At around 40800 the participation rate fell and gradually went back up, peaking towards the end!
The lowest participation rate for this range of epochs was around 94% and was recorded at epoch 41446. For most epochs however, the participation rate was >99%.
px.line(x=df['epoch'], y=df['exit_count'], labels = {"x": "Epoch", "y": "Number of exits"}, title = "Number of voluntary exits")
Thus, we see that there have been no exits among validators in this range of epochs.
fig = px.scatter(
df[df.deposits > 0], x = 'epoch', y = 'temp', size = 'deposits',
size_max = 20, width = 800, height = 400, labels = {"epoch": "Epoch"})
fig.update_yaxes(visible=False)
The trend of having a handful of descrete epochs during which multiple validators were activated at once still holds for this range of epochs as well.
In general the number of validators activated during the first half is significantly higher.
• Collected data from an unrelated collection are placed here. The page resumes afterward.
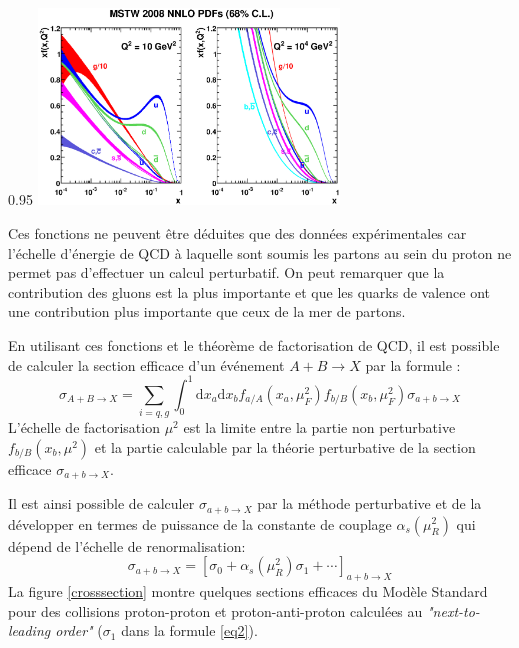 \begin{minipagewithmarginpars}[ht!]{0.95\textwidth}
	\centering
	\includegraphics[width=0.6\textwidth]{LHC/pdf.eps}
	\label{pdf}	
\end{minipagewithmarginpars}
 
Ces fonctions ne peuvent être déduites que des données expérimentales car l'échelle d'énergie de QCD à laquelle sont soumis les partons au sein du proton ne permet pas d'effectuer un calcul perturbatif. On peut remarquer que la contribution des gluons est la plus importante et que les quarks de valence ont une contribution plus importante que ceux de la mer de partons.

En utilisant ces fonctions et le théorème de factorisation de QCD, il est possible de calculer la section efficace d'un événement $A+B\rightarrow X$ par la formule :
\begin{equation}
\sigma_{A+B\rightarrow X}=\sum_{i=q,g}\int_{0}^{1} \mathrm{d}x_{a}\mathrm{d}x_{b}f_{a/A}(x_{a},\mu_{F}^{2})f_{b/B}(x_{b},\mu_{F}^{2})\sigma{_{a+b\rightarrow X}}
\end{equation}
L'échelle de factorisation $\mu^{2}$ est la limite entre la partie non perturbative $f_{b/B}(x_{b},\mu^{2})$ et la partie calculable par la théorie perturbative de la section efficace $\sigma{_{a+b\rightarrow X}}$.

Il est ainsi possible de calculer $\sigma{_{a+b\rightarrow X}}$ par la méthode perturbative et de la développer en termes de puissance de la constante de couplage $\alpha_{s}\left(\mu_{R}^{2}\right)$ qui dépend de l'échelle de renormalisation:
\begin{equation}
\sigma_{a+b\rightarrow X}=\left[\sigma_{0}+\alpha_{s}\left(\mu_{R}^{2}\right)\sigma_{1}+\cdots\right]_{a+b\rightarrow X}
\label{eq2}
\end{equation}
La figure \ref{crosssection} montre quelques sections efficaces du Modèle Standard pour des collisions proton-proton et proton-anti-proton calculées au \textit{"next-to-leading order"} ($\sigma_{1}$ dans la formule \ref{eq2}).

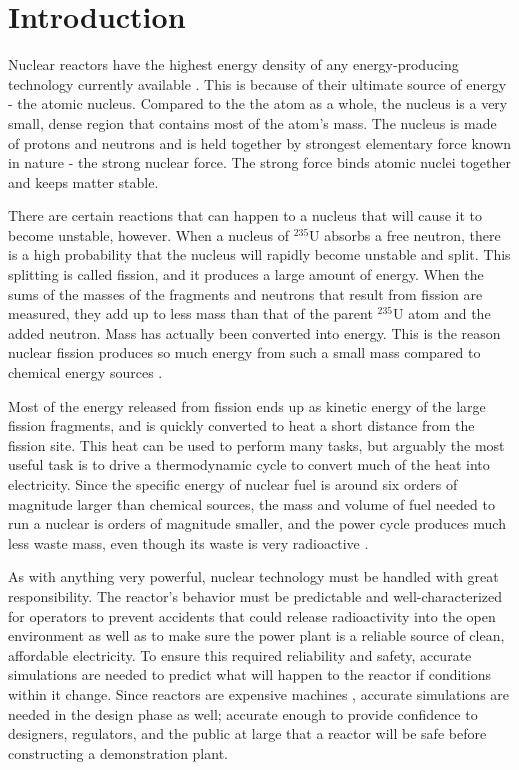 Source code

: \chapter{Introduction}

Nuclear reactors have the highest energy density of any energy-producing technology currently available \cite{energy_density}.  This is because of their ultimate source of energy - the atomic nucleus.  Compared to the the atom as a whole, the nucleus is a very small, dense region that contains most of the atom's mass.  The nucleus is made of protons and neutrons and is held together by strongest elementary force known in nature - the strong nuclear force. The strong force binds atomic nuclei together and keeps matter stable.  

There are certain reactions that can happen to a nucleus that will cause it to become unstable, however.  When a nucleus of $^{235}$U absorbs a free neutron, there is a high probability that the nucleus will rapidly become unstable and split.  This splitting is called fission, and it produces a large amount of energy.  When the sums of the masses of the fragments and neutrons that result from fission are measured, they add up to less mass than that of the parent $^{235}$U atom and the added neutron.  Mass has actually been converted into energy. This is the reason nuclear fission produces so much energy from such a small mass compared to chemical energy sources \cite{krane, duderstadt}.   

Most of the energy released from fission ends up as kinetic energy of the large fission fragments, and is quickly converted to heat a short distance from the fission site.  This heat can be used to perform many tasks, but arguably the most useful task is to drive a thermodynamic cycle to convert much of the heat into electricity.  Since the specific energy of nuclear fuel is around six orders of magnitude larger than chemical sources, the mass and volume of fuel needed to run a nuclear is orders of magnitude smaller, and the power cycle produces much less waste mass, even though its waste is very radioactive \cite{waste_mass}.  

As with anything very powerful, nuclear technology must be handled with great responsibility.  The reactor's behavior must be predictable and well-characterized for operators to prevent accidents that could release radioactivity into the open environment as well as to make sure the power plant is a reliable source of clean, affordable electricity.  To ensure this required reliability and safety, accurate simulations are needed to predict what will happen to the reactor if conditions within it change.  Since reactors are  expensive machines \cite{nuclear_cost}, accurate simulations are needed in the design phase as well; accurate enough to provide confidence to designers, regulators, and the public at large that a reactor will be safe before constructing a demonstration plant.  

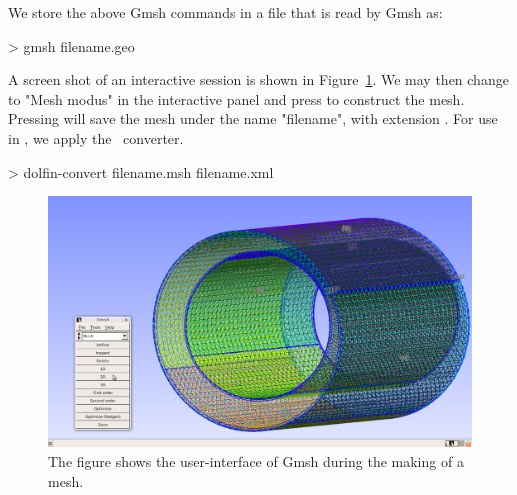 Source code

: We store the above Gmsh commands in a  file that is read by Gmsh as:
\begin{bash}
> gmsh filename.geo
\end{bash}
A screen shot of an interactive session is shown in
Figure~\ref{fig:Gmsh_mesh}.  We may then change to "Mesh modus" in the
interactive panel and press  to construct the
mesh. Pressing  will save the mesh under the name
"filename", with extension . For use in \dolfin, we apply
the \dolfin\ converter.

\begin{bash}
> dolfin-convert filename.msh filename.xml
\end{bash}

\begin{figure}
  \center
  \includegraphics[width=\largefig]{chapters/hentschel/pdf/gmsh.pdf}
  \caption{The figure shows the user-interface of Gmsh during the making
    of a mesh.}
  \label{fig:Gmsh_mesh}
\end{figure}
As seen in the previous section, the fact that 163400 validators were activated by just 28934 distinct wallets is strong evidence in favour of the hypothesis presented in the last notebook-that most of these large deposits were made by the same entity. But this cannot be confirmed without looking deeper into the data.